BALTIMORE, Maryland – Grace O’Brien has brought lightweight, sustainable hearing aids to children in Honduras, Mexico, Nicaragua, South Korea and Sri Lanka, and has plans to reach even more impoverished, disabled children.
“This hearing aid is giving them a chance to escape poverty,” the 18-year-old told USA Today. “It’s giving them the chance to get a valid education and I think that’s really amazing.”
O’Brien is the founder of Ears for Years, a nonprofit that distributes low-cost solar powered hearing aids to children in developing countries. She was inspired at the age of 14 when her father began suffering from hearing loss because of a brain tumor.
O’Brien then volunteered at the Orange County Register, a summer theater camp for children who are hearing impaired, where she realized the importance of hearing aids and decided to make the devices accessible for low income families.
Through her research, she discovered a Brazil-based company called Solar Ear, which develops solar powered hearing aids for children. Solar Ear strives to provide hearing aids to children three years old or younger to support their development in speech and understanding. This development allows children to attend public school.

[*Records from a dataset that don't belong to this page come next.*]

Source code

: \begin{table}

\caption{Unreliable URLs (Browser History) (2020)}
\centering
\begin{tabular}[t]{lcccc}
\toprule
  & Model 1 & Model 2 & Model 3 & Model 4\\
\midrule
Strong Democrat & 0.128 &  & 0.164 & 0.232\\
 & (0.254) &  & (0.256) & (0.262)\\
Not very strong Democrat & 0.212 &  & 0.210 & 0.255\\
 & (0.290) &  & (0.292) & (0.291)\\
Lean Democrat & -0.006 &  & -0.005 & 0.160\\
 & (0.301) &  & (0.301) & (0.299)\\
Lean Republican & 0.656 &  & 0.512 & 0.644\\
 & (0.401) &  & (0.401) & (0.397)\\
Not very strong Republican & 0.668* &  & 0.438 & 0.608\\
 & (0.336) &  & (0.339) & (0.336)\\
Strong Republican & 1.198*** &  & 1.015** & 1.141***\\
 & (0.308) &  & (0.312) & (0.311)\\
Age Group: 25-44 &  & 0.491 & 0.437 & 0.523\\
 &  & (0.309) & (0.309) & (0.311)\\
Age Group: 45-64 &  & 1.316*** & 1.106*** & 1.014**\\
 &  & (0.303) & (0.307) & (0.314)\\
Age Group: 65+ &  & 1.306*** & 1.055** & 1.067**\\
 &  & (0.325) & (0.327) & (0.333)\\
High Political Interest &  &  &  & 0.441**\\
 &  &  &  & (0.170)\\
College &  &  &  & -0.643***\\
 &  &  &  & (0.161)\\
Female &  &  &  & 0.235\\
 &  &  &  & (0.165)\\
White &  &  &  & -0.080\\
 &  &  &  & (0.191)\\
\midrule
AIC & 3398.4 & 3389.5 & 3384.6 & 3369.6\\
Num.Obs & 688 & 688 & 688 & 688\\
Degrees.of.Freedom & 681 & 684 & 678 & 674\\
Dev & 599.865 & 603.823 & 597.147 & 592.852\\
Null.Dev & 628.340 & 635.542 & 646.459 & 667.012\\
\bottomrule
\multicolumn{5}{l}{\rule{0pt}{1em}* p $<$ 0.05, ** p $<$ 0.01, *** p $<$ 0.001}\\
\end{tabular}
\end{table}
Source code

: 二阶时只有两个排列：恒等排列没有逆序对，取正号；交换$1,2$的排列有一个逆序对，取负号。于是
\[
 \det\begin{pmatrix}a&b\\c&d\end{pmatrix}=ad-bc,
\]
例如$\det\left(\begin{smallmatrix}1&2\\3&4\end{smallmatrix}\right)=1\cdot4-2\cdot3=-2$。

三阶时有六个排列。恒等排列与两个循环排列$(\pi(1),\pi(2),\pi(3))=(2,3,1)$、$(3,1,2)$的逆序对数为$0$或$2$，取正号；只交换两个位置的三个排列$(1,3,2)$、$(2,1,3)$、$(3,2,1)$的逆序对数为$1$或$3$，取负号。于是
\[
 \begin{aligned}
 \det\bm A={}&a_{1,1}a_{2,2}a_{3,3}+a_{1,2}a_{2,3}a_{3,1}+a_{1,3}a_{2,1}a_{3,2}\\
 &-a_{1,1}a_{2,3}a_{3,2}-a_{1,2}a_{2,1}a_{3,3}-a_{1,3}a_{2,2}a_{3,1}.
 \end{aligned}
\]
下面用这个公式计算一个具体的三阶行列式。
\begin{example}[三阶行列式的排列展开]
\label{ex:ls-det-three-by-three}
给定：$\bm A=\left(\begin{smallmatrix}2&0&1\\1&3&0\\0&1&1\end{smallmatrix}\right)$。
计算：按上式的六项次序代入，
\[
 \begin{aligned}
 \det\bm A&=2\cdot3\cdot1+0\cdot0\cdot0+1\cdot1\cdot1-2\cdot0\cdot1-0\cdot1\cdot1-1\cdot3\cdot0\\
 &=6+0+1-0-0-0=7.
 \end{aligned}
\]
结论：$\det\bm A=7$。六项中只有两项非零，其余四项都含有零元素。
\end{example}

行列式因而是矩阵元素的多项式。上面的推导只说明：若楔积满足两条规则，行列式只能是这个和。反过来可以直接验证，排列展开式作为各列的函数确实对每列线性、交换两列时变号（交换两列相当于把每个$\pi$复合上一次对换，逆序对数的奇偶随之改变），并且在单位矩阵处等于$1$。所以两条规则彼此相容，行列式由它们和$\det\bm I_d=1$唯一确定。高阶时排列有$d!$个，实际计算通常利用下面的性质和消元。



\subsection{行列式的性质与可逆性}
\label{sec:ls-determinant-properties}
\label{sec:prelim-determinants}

“Hearing aid batteries cost about a dollar a week and for some families that could be their salary for the week,” explained O’Brien. Solar Ear’s hearing aids cost $100 and its solar rechargeable battery lasts up to three years, unlike most common hearing aids that cost thousands and have short lifespans.
O’Brien fondly recalls the first time she fit a Solar Ear device on a child, a three-year-old by in Mexico: “As soon as he put on the hearing aid his whole face lit up. His mom was right beside me and she started crying. It was so amazing to see that in that moment, I had done something that would make a difference in somebody else’s life.”
The World Health Organization states that 32 million children worldwide live with hearing disabilities, and the majority of them are from developing countries.
To continue her work, O’Brien has started a GoFundMe campaign and has currently raised $995 out of her goal of $1,500.